Today, the issue at hand is human trafficking. None of us can do everything needed to bring an end to the issue, but all of us can do something in the fight. There are approximately twenty seven millions modern day slaves in our world today and that’s a conservative estimate. Thousands of those live in the boarders of the United States. These are our daughters, our nieces, our neighbors. They are the little girls who dreamed of becoming doctors, lawyers, missionaries and teachers. Never did one of them dream of becoming a slave. We have to take a stand. We have to unite. We must become one voice for Hope and demand this atrocity against our children be stopped. In order to do so, we must allow our life to be interrupted.

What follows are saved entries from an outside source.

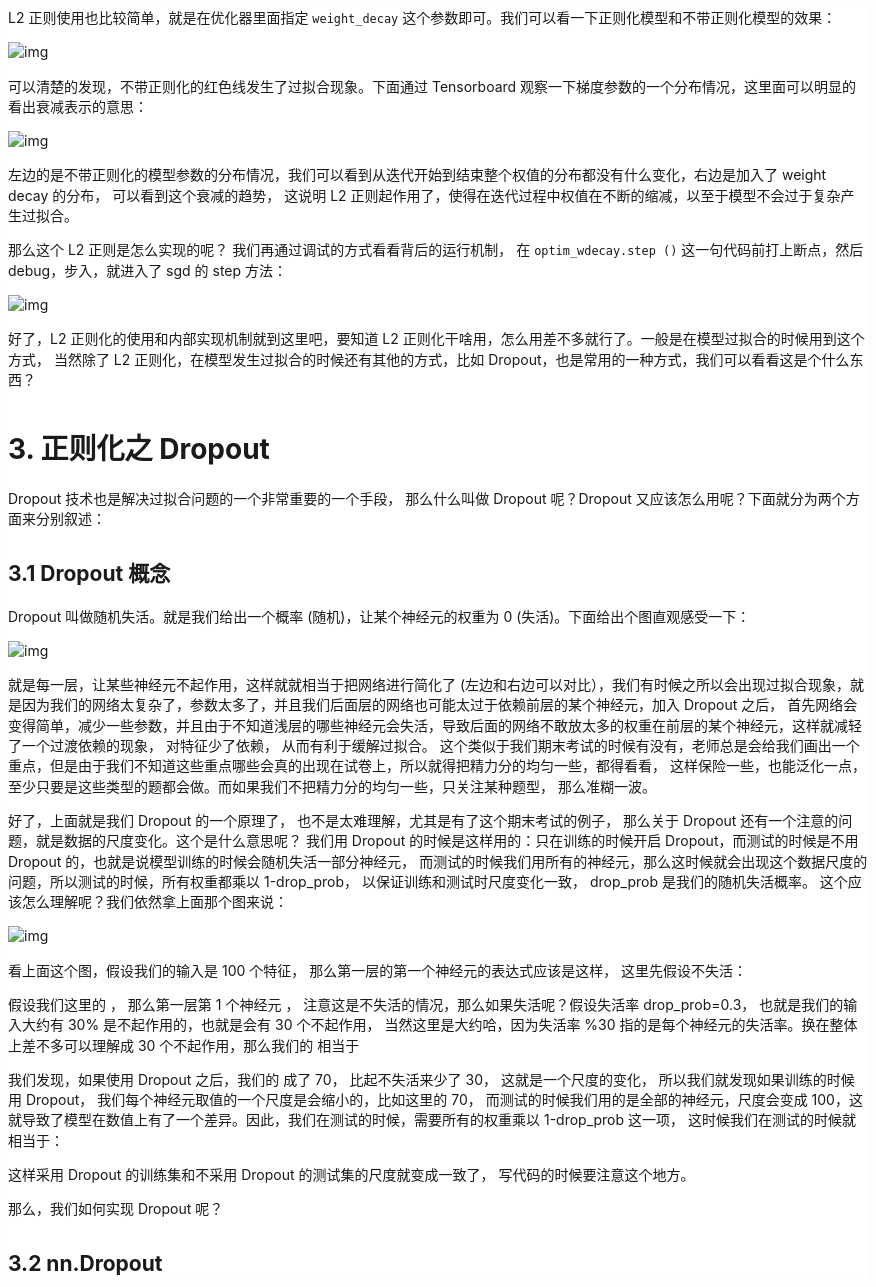 L2 正则使用也比较简单，就是在优化器里面指定 `weight_decay` 这个参数即可。我们可以看一下正则化模型和不带正则化模型的效果：

![img](https://mmbiz.qpic.cn/mmbiz_png/210IyDic7racmzhFcYJ3xGkoS1LtVdaKK24Wj6UgOk5tknVAXib4BTuY3jPsP9AFTicJ1Zy9eibUX7AHqIcMrCLfZA/640?wx_fmt=png&tp=webp&wxfrom=5&wx_lazy=1&wx_co=1)

可以清楚的发现，不带正则化的红色线发生了过拟合现象。下面通过 Tensorboard 观察一下梯度参数的一个分布情况，这里面可以明显的看出衰减表示的意思：

![img](https://mmbiz.qpic.cn/mmbiz_png/210IyDic7racmzhFcYJ3xGkoS1LtVdaKKGwncwC1IicBoYhvygu2HBvPsNPyRjpd6Q48cyz9M1vgKLcpSE4F2hSQ/640?wx_fmt=png&tp=webp&wxfrom=5&wx_lazy=1&wx_co=1)

左边的是不带正则化的模型参数的分布情况，我们可以看到从迭代开始到结束整个权值的分布都没有什么变化，右边是加入了 weight decay 的分布， 可以看到这个衰减的趋势， 这说明 L2 正则起作用了，使得在迭代过程中权值在不断的缩减，以至于模型不会过于复杂产生过拟合。

那么这个 L2 正则是怎么实现的呢？ 我们再通过调试的方式看看背后的运行机制， 在 `optim_wdecay.step ()` 这一句代码前打上断点，然后 debug，步入，就进入了 sgd 的 step 方法：

![img](https://mmbiz.qpic.cn/mmbiz_png/210IyDic7racmzhFcYJ3xGkoS1LtVdaKKJVPjuOCZn9iaibgo6BB9KicDIIR9mCoXNbt83picwY526EIKE6RajLUgiaw/640?wx_fmt=png&tp=webp&wxfrom=5&wx_lazy=1&wx_co=1)

好了，L2 正则化的使用和内部实现机制就到这里吧，要知道 L2 正则化干啥用，怎么用差不多就行了。一般是在模型过拟合的时候用到这个方式， 当然除了 L2 正则化，在模型发生过拟合的时候还有其他的方式，比如 Dropout，也是常用的一种方式，我们可以看看这是个什么东西？

# 3. 正则化之 Dropout

Dropout 技术也是解决过拟合问题的一个非常重要的一个手段， 那么什么叫做 Dropout 呢？Dropout 又应该怎么用呢？下面就分为两个方面来分别叙述：

## 3.1 Dropout 概念

Dropout 叫做随机失活。就是我们给出一个概率 (随机)，让某个神经元的权重为 0 (失活)。下面给出个图直观感受一下：

![img](https://mmbiz.qpic.cn/mmbiz_png/210IyDic7racmzhFcYJ3xGkoS1LtVdaKKSbKwLTy7GfTrnqPKmpjVtR5p2CYkfib6ZB1wGhH2abGglmuy5kRd19g/640?wx_fmt=png&tp=webp&wxfrom=5&wx_lazy=1&wx_co=1)

就是每一层，让某些神经元不起作用，这样就就相当于把网络进行简化了 (左边和右边可以对比），我们有时候之所以会出现过拟合现象，就是因为我们的网络太复杂了，参数太多了，并且我们后面层的网络也可能太过于依赖前层的某个神经元，加入 Dropout 之后， 首先网络会变得简单，减少一些参数，并且由于不知道浅层的哪些神经元会失活，导致后面的网络不敢放太多的权重在前层的某个神经元，这样就减轻了一个过渡依赖的现象， 对特征少了依赖， 从而有利于缓解过拟合。 这个类似于我们期末考试的时候有没有，老师总是会给我们画出一个重点，但是由于我们不知道这些重点哪些会真的出现在试卷上，所以就得把精力分的均匀一些，都得看看， 这样保险一些，也能泛化一点，至少只要是这些类型的题都会做。而如果我们不把精力分的均匀一些，只关注某种题型， 那么准糊一波。

好了，上面就是我们 Dropout 的一个原理了， 也不是太难理解，尤其是有了这个期末考试的例子， 那么关于 Dropout 还有一个注意的问题，就是数据的尺度变化。这个是什么意思呢？ 我们用 Dropout 的时候是这样用的：只在训练的时候开启 Dropout，而测试的时候是不用 Dropout 的，也就是说模型训练的时候会随机失活一部分神经元， 而测试的时候我们用所有的神经元，那么这时候就会出现这个数据尺度的问题，所以测试的时候，所有权重都乘以 1-drop_prob， 以保证训练和测试时尺度变化一致， drop_prob 是我们的随机失活概率。 这个应该怎么理解呢？我们依然拿上面那个图来说：

![img](https://mmbiz.qpic.cn/mmbiz_png/210IyDic7racmzhFcYJ3xGkoS1LtVdaKKFRbRjkuQVaBuRRsevQyXU2ibqPicKY5dicRSBwtpvoEYaicRtFwegicuweQ/640?wx_fmt=png&tp=webp&wxfrom=5&wx_lazy=1&wx_co=1)

看上面这个图，假设我们的输入是 100 个特征， 那么第一层的第一个神经元的表达式应该是这样， 这里先假设不失活：

假设我们这里的 ， 那么第一层第 1 个神经元 ， 注意这是不失活的情况，那么如果失活呢？假设失活率 drop_prob=0.3， 也就是我们的输入大约有 30% 是不起作用的，也就是会有 30 个不起作用， 当然这里是大约哈，因为失活率 %30 指的是每个神经元的失活率。换在整体上差不多可以理解成 30 个不起作用，那么我们的 相当于

我们发现，如果使用 Dropout 之后，我们的 成了 70， 比起不失活来少了 30， 这就是一个尺度的变化， 所以我们就发现如果训练的时候用 Dropout， 我们每个神经元取值的一个尺度是会缩小的，比如这里的 70， 而测试的时候我们用的是全部的神经元，尺度会变成 100，这就导致了模型在数值上有了一个差异。因此，我们在测试的时候，需要所有的权重乘以 1-drop_prob 这一项， 这时候我们在测试的时候就相当于：

这样采用 Dropout 的训练集和不采用 Dropout 的测试集的尺度就变成一致了， 写代码的时候要注意这个地方。

那么，我们如何实现 Dropout 呢？

## 3.2 nn.Dropout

Jesus tells His disciples the story of the good Samaritan in Luke 10:25-37. A man was beaten and left in the ditch for dead [Luke 10:30]. We’re never told what the man’s life was before he was attacked. We’re not told if he made a poor choice that brought him to that part of town or if he bragged about the amount of money he was carrying. We don’t know. If it was important, Jesus would have told us, but He didn’t. What mattered to Jesus was peoples’ response to a human being in need, not how the man arrived at his point of need.
The priest and the Levite, the church people, both moved around him and continued on their way [Luke 10:31-32]. The very people who should have been the first ones on the scene walked around him. Does that bother you? It bothers me.
“But a Samaritan…” Keep in mind, Jesus is speaking to Jewish people when He tells this story. They did not hold Samaritans in high regard at all. Jews wouldn’t eat with Samaritans. They loathed them. The Samaritan didn’t just stop, he tended to the man’s wounds, he took the man to safety, and paid for the man’s care out of his own pocket [Luke 10:33-35]. His journey was interrupted. He got involved and it cost him something, but he refused to pass by and ignore the situation. He refused to ignore the man in need. When Jesus finished telling the story, He tells the people to “Go and do likewise.”
Christine Caine said, “Compassion is never compassion until you’re willing to roll up your sleeves and cross the street.” Too many times we’re so focused on our plans, even our ministries, and we fail to see opportunities to minister right before us. We view them as obstacles and interruptions rather than assignments. We have to cross the street! We have to be willing to have our days interrupted.
How have you responded to interruptions in the past? Do you think any of those times could have been God ordained assignments you failed to recognize? Don’t beat yourself up. Our God is the God of second chances (and third, and forth…). As my daddy says, “You can’t saw sawdust.” How you responded in the past isn’t nearly as important as how you’ll respond today. Will you choose to be interrupted? Will you roll your sleeves up? Will you cross the street?